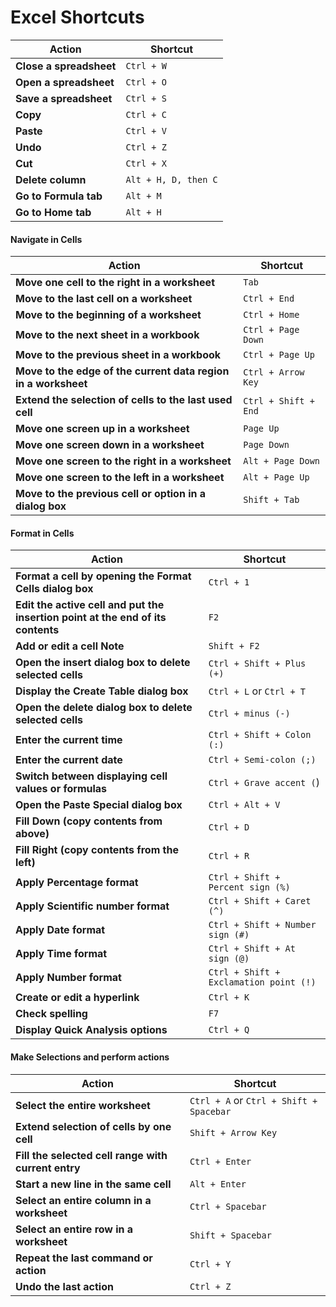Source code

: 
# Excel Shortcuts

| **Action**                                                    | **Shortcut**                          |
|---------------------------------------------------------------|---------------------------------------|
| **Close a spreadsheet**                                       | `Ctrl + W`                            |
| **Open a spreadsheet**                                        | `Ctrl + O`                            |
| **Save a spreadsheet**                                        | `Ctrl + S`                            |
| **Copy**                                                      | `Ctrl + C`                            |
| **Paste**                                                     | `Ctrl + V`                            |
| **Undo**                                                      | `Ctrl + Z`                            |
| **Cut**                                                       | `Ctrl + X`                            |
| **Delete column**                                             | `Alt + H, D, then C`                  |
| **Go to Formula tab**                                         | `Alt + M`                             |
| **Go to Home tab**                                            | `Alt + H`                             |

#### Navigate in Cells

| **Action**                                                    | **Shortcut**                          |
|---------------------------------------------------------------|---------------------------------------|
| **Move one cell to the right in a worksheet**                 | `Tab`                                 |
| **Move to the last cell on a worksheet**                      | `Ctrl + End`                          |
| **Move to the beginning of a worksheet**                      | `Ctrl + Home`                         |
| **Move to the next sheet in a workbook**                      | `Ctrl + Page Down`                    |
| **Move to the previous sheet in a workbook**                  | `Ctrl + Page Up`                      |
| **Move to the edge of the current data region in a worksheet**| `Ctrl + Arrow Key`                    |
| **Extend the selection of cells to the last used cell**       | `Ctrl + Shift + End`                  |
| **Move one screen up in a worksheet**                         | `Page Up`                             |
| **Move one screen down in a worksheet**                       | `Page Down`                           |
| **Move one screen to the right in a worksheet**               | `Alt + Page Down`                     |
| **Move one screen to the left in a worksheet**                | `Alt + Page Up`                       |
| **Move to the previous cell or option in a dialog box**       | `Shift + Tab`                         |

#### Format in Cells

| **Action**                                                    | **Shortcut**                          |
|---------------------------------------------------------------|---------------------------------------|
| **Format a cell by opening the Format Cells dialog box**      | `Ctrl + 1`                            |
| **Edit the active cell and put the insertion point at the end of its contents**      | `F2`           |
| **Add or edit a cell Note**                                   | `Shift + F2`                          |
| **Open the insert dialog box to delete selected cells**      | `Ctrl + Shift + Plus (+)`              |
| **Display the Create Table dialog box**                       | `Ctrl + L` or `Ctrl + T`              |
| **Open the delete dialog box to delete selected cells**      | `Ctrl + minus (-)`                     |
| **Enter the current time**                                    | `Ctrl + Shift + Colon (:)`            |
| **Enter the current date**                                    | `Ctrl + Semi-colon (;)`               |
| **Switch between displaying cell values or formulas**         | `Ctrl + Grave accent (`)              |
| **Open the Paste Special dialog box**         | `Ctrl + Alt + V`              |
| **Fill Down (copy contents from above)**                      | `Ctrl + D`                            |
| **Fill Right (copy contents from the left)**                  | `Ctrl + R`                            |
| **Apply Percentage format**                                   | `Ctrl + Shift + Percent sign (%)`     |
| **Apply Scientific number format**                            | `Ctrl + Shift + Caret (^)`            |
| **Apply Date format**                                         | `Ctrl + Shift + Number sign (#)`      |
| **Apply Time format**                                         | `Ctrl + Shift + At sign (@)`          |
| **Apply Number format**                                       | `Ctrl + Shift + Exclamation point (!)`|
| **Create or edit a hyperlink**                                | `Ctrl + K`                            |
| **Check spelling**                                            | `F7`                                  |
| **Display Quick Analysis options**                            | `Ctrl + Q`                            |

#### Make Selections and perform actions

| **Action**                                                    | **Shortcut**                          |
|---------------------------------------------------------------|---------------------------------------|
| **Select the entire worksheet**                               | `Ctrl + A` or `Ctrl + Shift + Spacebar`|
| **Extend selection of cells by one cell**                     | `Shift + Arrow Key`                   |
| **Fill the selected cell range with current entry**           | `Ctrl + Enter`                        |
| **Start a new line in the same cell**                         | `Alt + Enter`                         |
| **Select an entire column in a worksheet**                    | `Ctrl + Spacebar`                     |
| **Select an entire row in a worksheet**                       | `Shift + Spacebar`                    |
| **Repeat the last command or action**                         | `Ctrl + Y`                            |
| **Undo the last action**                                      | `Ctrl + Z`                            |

▬▬▬

PROBLEM DESCRIPTION
Copy the listing word for word, excluding its pictures.

WRITTEN ANSWER
Source code

: 
# Excel Shortcuts

| **Action**                                                    | **Shortcut**                          |
|---------------------------------------------------------------|---------------------------------------|
| **Close a spreadsheet**                                       | `Ctrl + W`                            |
| **Open a spreadsheet**                                        | `Ctrl + O`                            |
| **Save a spreadsheet**                                        | `Ctrl + S`                            |
| **Copy**                                                      | `Ctrl + C`                            |
| **Paste**                                                     | `Ctrl + V`                            |
| **Undo**                                                      | `Ctrl + Z`                            |
| **Cut**                                                       | `Ctrl + X`                            |
| **Delete column**                                             | `Alt + H, D, then C`                  |
| **Go to Formula tab**                                         | `Alt + M`                             |
| **Go to Home tab**                                            | `Alt + H`                             |

#### Navigate in Cells

| **Action**                                                    | **Shortcut**                          |
|---------------------------------------------------------------|---------------------------------------|
| **Move one cell to the right in a worksheet**                 | `Tab`                                 |
| **Move to the last cell on a worksheet**                      | `Ctrl + End`                          |
| **Move to the beginning of a worksheet**                      | `Ctrl + Home`                         |
| **Move to the next sheet in a workbook**                      | `Ctrl + Page Down`                    |
| **Move to the previous sheet in a workbook**                  | `Ctrl + Page Up`                      |
| **Move to the edge of the current data region in a worksheet**| `Ctrl + Arrow Key`                    |
| **Extend the selection of cells to the last used cell**       | `Ctrl + Shift + End`                  |
| **Move one screen up in a worksheet**                         | `Page Up`                             |
| **Move one screen down in a worksheet**                       | `Page Down`                           |
| **Move one screen to the right in a worksheet**               | `Alt + Page Down`                     |
| **Move one screen to the left in a worksheet**                | `Alt + Page Up`                       |
| **Move to the previous cell or option in a dialog box**       | `Shift + Tab`                         |

#### Format in Cells

| **Action**                                                    | **Shortcut**                          |
|---------------------------------------------------------------|---------------------------------------|
| **Format a cell by opening the Format Cells dialog box**      | `Ctrl + 1`                            |
| **Edit the active cell and put the insertion point at the end of its contents**      | `F2`           |
| **Add or edit a cell Note**                                   | `Shift + F2`                          |
| **Open the insert dialog box to delete selected cells**      | `Ctrl + Shift + Plus (+)`              |
| **Display the Create Table dialog box**                       | `Ctrl + L` or `Ctrl + T`              |
| **Open the delete dialog box to delete selected cells**      | `Ctrl + minus (-)`                     |
| **Enter the current time**                                    | `Ctrl + Shift + Colon (:)`            |
| **Enter the current date**                                    | `Ctrl + Semi-colon (;)`               |
| **Switch between displaying cell values or formulas**         | `Ctrl + Grave accent (`)              |
| **Open the Paste Special dialog box**         | `Ctrl + Alt + V`              |
| **Fill Down (copy contents from above)**                      | `Ctrl + D`                            |
| **Fill Right (copy contents from the left)**                  | `Ctrl + R`                            |
| **Apply Percentage format**                                   | `Ctrl + Shift + Percent sign (%)`     |
| **Apply Scientific number format**                            | `Ctrl + Shift + Caret (^)`            |
| **Apply Date format**                                         | `Ctrl + Shift + Number sign (#)`      |
| **Apply Time format**                                         | `Ctrl + Shift + At sign (@)`          |
| **Apply Number format**                                       | `Ctrl + Shift + Exclamation point (!)`|
| **Create or edit a hyperlink**                                | `Ctrl + K`                            |
| **Check spelling**                                            | `F7`                                  |
| **Display Quick Analysis options**                            | `Ctrl + Q`                            |

#### Make Selections and perform actions

| **Action**                                                    | **Shortcut**                          |
|---------------------------------------------------------------|---------------------------------------|
| **Select the entire worksheet**                               | `Ctrl + A` or `Ctrl + Shift + Spacebar`|
| **Extend selection of cells by one cell**                     | `Shift + Arrow Key`                   |
| **Fill the selected cell range with current entry**           | `Ctrl + Enter`                        |
| **Start a new line in the same cell**                         | `Alt + Enter`                         |
| **Select an entire column in a worksheet**                    | `Ctrl + Spacebar`                     |
| **Select an entire row in a worksheet**                       | `Shift + Spacebar`                    |
| **Repeat the last command or action**                         | `Ctrl + Y`                            |
| **Undo the last action**                                      | `Ctrl + Z`                            |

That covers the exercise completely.